Lol! Same here! I got through the first two books and really enjoyed them, and couldn't finish That Hideous Strength for some reason. It wasn't because it was longer so much as I didn't enjoy the story as much I guess. Though I've been meaning to try to reread the series to see if I like the last book any more than last time.


----------



## jah (Oct 28, 2008)

Thanks I read the first book in narnia series and I really like it.


----------



## Snapcat (Nov 3, 2008)

What is everyone's favorite Narnia book?

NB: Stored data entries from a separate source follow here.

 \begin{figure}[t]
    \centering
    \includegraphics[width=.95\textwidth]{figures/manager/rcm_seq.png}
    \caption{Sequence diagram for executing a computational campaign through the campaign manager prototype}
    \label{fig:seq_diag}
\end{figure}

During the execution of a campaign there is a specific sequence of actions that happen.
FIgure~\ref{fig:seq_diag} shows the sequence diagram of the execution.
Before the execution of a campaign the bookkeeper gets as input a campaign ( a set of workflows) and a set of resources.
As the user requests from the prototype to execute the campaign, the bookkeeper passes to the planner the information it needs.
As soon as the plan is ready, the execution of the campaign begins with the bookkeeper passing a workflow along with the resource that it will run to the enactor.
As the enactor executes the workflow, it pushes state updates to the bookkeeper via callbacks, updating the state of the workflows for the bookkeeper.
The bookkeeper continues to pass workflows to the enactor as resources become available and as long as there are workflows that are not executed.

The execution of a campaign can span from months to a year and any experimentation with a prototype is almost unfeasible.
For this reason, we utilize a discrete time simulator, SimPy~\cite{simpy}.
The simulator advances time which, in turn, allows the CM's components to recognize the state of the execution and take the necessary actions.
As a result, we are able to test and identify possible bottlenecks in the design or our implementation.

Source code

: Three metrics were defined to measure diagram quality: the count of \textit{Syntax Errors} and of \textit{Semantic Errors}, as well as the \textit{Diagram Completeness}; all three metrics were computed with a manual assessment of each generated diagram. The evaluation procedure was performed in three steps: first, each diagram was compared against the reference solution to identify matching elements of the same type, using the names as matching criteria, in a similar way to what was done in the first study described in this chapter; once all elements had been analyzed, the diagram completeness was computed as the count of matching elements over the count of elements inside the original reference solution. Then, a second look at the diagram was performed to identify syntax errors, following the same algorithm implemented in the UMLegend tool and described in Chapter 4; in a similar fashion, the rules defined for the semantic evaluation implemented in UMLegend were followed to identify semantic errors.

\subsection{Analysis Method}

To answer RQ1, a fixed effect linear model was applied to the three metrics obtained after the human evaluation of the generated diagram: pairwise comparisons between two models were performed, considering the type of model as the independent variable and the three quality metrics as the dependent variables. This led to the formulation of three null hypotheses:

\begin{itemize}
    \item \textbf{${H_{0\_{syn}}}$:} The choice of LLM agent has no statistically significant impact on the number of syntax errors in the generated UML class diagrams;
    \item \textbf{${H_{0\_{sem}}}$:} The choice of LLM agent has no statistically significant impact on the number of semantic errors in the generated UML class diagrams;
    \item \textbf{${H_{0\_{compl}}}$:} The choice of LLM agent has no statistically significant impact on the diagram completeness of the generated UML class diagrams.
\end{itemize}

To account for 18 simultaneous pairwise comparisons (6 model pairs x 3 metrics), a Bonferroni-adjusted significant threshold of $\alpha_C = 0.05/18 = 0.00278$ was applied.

It is always difficult for me to decide but I think mine might be 'Voyage of the Dawn Treader'.


----------



## chynared21 (Oct 28, 2008)

Harvey said:


> It was Turkish Delight in the book as well as the movie - - I remember, because I had never heard of that before when I first read the book.

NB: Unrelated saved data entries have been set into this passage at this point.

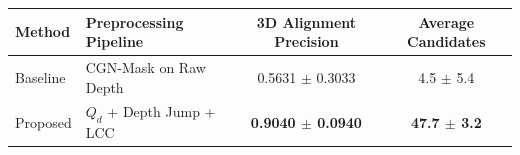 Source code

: \begin{tabular}{llcc}
\hline
Method & Preprocessing Pipeline & 3D Alignment Precision & Average Candidates \\
\hline
Baseline & CGN-Mask on Raw Depth & 0.5631 $\pm$ 0.3033 & 4.5 $\pm$ 5.4 \\
Proposed & $Q_d$ + Depth Jump + LCC & \textbf{0.9040 $\pm$ 0.0940} & \textbf{47.7 $\pm$ 3.2} \\
\hline
\end{tabular}
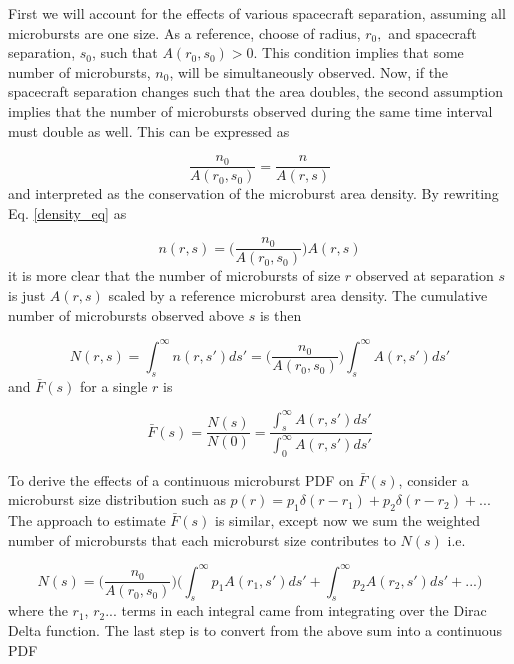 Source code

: \documentclass[draft]{agujournal2019}
\begin{document}
First we will account for the effects of various spacecraft separation, assuming all microbursts are one size. As a reference, choose of radius, $r_0,$ and spacecraft separation, $s_0$, such that $A(r_0, s_0) > 0$. This condition implies that some number of microbursts, $n_0$, will be simultaneously observed. Now, if the spacecraft separation changes such that the area doubles, the second assumption implies that the number of microbursts observed during the same time interval must double as well. This can be expressed as 

\begin{equation} \label{density_eq}
\frac{n_0}{A(r_0, s_0)} = \frac{n}{A(r, s)}
\end{equation} and interpreted as the conservation of the microburst area density. By rewriting Eq. \ref{density_eq} as

\begin{equation}
n(r, s) = \bigg( \frac{n_0}{A(r_0, s_0)} \bigg) A(r, s)
\end{equation} it is more clear that the number of microbursts of size $r$ observed at separation $s$ is just $A(r, s)$ scaled by a reference microburst area density. The cumulative number of microbursts observed above $s$ is then

\begin{equation}
N(r, s) = \int_{s}^\infty n(r, s') ds' = \bigg( \frac{n_0}{A(r_0, s_0)} \bigg) \int_{s}^\infty A(r, s') ds'
\end{equation} and $\bar{F}(s)$ for a single $r$ is

\begin{equation}
\bar{F}(s) = \frac{N(s)}{N(0)} = \frac{\int_{s}^\infty A(r, s') ds'}{\int_{0}^\infty A(r, s') ds'}
\end{equation}

To derive the effects of a continuous microburst PDF on $\bar{F}(s)$, consider a microburst size distribution such as $p(r) = p_1 \delta (r-r_1) + p_2 \delta (r-r_2) + ...$ The approach to estimate $\bar{F}(s)$ is similar, except now we sum the weighted number of microbursts that each microburst size contributes to $N(s)$ i.e.

\begin{equation}
N(s) = \bigg( \frac{n_0}{A(r_0, s_0)} \bigg) \bigg( \int_{s}^\infty p_1 A(r_1, s') ds' + \int_{s}^\infty p_2 A(r_2, s') ds' + ...\bigg)
\end{equation} where the $r_1$, $r_2$... terms in each integral came from integrating over the Dirac Delta function. The last step is to convert from the above sum into a continuous PDF
\end{document}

*I had heard of Turkish Delight and knew it was some sort of sweet but when I saw it in the movie I had to go and Google it ;-p After reading the ingredients...I'm not so sure that I'd like it...lol.*


----------



## KBoards Admin (Nov 27, 2007)

^ I have had some Turkish Delight, and I wouldn't recommend it. I think Edmund was crazy to trade his soul for that stuff. 

Now peanut brittle, I could understand...


----------



## chynared21 (Oct 28, 2008)

Harvey said:


> ^ I have had some Turkish Delight, and I wouldn't recommend it. I think Edmund was crazy to trade his soul for that stuff.
> 
> Now peanut brittle, I could understand...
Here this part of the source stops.